P.S. We do all our sausage at one time, if that clears up the same thing I would have been wondering. Thanks fellas


----------



## Braz (Oct 29, 2019)

Should work just fine.


----------



## beggar (Oct 29, 2019)

Braz said:


> Should work just fine.


thanks


----------



## smokerjim (Oct 29, 2019)

although i'm a hickory fan I think either way would work just fine for you


----------



## fivetricks (Oct 29, 2019)

Cherry is awesome to smoke. Not sure what format of smoker you have, but I cut the wood that I'm rushing to use into smaller "biscuit" style cuts (think coaster looking) and this are ready to go in a few weeks! Toss them on hot coals and they work just dandy


----------



## kmmamm (Oct 29, 2019)

Will work, recommend the cherry is fully cured.  I tried some once that wasn’t fully cured and it imparted a bitter flavor. Used the same wood after it was cured and no issues.


----------



## jcam222 (Oct 29, 2019)

I love cherry for the color it imparts too. I mix it often with all the other woods I use. Not sure about using it if its not seasoned yet. I rushed some apple wood and it was not working out well / was too smokey and seemed acrid.

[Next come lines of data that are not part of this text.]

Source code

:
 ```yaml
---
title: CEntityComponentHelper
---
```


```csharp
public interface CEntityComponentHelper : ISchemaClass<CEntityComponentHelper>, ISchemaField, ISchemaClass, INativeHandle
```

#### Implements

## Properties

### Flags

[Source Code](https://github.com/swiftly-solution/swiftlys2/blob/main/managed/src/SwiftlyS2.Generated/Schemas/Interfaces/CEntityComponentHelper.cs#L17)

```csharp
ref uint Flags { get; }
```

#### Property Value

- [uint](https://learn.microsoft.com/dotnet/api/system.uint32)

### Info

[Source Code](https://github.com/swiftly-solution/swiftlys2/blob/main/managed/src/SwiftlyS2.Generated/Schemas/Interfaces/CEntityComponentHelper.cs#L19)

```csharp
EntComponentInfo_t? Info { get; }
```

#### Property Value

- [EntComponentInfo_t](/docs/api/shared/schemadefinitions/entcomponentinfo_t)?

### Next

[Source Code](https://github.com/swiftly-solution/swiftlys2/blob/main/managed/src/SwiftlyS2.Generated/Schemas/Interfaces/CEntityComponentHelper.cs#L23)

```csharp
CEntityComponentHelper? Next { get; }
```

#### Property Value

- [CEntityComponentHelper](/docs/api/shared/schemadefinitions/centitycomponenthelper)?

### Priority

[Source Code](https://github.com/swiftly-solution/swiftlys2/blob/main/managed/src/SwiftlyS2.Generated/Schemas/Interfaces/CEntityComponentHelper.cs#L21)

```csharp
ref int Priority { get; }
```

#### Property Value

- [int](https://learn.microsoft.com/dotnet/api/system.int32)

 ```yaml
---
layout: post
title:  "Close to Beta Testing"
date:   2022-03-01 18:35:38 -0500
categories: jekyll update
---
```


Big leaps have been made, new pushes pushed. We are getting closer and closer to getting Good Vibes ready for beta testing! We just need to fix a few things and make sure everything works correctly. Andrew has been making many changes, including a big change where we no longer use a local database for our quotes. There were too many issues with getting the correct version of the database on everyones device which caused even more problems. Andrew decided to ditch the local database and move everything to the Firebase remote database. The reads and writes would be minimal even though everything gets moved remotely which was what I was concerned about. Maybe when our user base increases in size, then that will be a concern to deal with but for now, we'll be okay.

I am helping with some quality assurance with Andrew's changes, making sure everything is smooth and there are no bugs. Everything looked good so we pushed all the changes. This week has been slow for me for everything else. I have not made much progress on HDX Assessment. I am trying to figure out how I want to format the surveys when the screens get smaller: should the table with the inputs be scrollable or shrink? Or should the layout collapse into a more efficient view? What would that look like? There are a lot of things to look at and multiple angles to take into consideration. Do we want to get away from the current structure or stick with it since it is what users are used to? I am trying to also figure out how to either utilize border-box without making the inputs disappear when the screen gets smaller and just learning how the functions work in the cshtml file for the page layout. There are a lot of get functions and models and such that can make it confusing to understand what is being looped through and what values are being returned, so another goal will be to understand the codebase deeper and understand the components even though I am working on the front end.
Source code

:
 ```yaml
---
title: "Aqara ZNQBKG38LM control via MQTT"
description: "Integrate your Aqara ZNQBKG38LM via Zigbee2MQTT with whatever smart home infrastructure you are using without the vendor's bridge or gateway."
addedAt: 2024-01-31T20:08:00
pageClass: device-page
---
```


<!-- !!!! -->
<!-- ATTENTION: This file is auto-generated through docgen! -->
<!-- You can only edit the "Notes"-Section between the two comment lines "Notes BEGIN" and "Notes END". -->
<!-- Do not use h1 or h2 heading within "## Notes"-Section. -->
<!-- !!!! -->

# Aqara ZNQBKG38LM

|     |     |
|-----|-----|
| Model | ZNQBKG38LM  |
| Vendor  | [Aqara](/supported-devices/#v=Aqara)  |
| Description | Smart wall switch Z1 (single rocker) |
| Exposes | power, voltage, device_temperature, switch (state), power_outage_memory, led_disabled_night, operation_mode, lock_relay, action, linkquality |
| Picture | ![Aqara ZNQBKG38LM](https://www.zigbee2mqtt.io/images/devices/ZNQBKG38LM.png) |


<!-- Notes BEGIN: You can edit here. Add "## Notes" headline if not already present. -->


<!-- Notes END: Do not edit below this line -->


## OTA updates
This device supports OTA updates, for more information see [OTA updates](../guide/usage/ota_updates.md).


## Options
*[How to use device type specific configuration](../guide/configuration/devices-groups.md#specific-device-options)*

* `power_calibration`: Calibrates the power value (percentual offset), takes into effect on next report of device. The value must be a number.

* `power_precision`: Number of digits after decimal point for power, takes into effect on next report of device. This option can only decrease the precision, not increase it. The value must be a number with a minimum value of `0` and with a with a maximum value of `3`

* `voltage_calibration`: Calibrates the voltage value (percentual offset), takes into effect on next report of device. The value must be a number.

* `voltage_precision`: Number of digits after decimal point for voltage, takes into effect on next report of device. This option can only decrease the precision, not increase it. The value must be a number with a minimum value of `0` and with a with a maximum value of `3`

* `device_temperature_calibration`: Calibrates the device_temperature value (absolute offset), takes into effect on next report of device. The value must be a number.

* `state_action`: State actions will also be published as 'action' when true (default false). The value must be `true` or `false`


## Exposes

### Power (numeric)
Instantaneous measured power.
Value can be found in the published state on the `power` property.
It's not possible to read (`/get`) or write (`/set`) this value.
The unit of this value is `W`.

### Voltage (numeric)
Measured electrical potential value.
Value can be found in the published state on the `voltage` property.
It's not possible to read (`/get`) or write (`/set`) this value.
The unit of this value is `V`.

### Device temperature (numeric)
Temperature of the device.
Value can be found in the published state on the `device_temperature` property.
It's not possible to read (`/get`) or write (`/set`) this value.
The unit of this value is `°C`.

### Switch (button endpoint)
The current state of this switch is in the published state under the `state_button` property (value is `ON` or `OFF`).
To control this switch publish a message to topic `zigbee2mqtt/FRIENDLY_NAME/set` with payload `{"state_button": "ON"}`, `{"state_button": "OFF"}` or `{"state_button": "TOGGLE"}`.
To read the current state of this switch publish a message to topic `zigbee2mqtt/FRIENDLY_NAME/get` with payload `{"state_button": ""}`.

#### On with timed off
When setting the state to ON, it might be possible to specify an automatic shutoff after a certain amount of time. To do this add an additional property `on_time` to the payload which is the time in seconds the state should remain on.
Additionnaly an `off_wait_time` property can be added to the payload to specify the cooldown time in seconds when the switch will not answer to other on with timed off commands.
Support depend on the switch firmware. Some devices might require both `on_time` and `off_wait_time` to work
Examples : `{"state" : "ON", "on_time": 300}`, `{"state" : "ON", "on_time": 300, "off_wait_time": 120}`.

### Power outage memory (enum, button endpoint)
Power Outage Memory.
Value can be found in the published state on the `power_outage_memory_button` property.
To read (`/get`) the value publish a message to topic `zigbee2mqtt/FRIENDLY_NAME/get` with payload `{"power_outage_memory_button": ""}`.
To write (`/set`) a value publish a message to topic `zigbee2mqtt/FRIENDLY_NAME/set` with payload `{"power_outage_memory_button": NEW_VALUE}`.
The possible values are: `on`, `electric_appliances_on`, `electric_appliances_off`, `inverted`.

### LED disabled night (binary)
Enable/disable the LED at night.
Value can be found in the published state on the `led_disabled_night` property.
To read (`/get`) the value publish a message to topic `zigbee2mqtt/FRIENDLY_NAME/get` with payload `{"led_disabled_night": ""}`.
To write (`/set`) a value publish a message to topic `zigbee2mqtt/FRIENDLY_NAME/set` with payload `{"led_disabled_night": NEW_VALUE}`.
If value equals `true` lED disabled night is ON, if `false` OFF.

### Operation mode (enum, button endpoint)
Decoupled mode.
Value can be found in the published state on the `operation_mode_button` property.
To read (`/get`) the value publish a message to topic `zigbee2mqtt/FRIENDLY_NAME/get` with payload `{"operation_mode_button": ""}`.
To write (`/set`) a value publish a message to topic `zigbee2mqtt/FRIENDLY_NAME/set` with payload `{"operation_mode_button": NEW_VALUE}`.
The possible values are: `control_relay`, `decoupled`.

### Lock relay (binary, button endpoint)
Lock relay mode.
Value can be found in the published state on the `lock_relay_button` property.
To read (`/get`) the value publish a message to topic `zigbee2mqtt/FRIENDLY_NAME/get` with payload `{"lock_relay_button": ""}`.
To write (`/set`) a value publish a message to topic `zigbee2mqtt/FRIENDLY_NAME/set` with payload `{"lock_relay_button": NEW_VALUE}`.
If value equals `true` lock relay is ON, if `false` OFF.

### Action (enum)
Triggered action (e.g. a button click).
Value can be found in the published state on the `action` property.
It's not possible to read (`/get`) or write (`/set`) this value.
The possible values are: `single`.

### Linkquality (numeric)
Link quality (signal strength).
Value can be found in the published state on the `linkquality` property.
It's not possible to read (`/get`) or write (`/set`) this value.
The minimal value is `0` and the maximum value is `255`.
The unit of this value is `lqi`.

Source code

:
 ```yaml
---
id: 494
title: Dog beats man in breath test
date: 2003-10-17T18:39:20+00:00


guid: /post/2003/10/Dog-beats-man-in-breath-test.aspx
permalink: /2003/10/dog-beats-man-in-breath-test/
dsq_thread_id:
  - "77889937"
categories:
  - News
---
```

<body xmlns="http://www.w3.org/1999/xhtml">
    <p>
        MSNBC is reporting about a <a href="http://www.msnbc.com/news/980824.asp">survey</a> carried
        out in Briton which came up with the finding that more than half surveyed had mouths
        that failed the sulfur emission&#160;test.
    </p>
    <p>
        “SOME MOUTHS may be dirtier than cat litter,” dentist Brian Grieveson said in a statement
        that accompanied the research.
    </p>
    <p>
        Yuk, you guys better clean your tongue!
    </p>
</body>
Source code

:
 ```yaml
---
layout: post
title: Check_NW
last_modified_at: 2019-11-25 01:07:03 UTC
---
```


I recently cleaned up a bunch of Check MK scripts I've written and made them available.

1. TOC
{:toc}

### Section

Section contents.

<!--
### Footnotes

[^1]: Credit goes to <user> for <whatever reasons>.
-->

I actually opened up my smoker and pulled it with tongs and threw in some other wood chunks.


----------



## fivetricks (Oct 29, 2019)

Wet wood = bitter flavor. Almost like using mesquite where it doesn't belong imho.


----------



## foamheart (Oct 29, 2019)

You can use nearly any wood (Except conifers) to smoke with, when applied properly. Its just takes some time and experience. Most all fruits are considered "light" smoke,  and you can use them anywhere. Cherry wood surprisingly enough, adds a really pretty red color. Below is a picture of some andouille I did with I believe corn cob and cherry. Note that red color.








The red color is very predominate on foul.


----------



## Fueling Around (Oct 29, 2019)

Yep fully seasoned is the only route.
I don't use straight cherry either.  When I wood only, my preference is a neutral ash with a cherry chunk for the first hours.


----------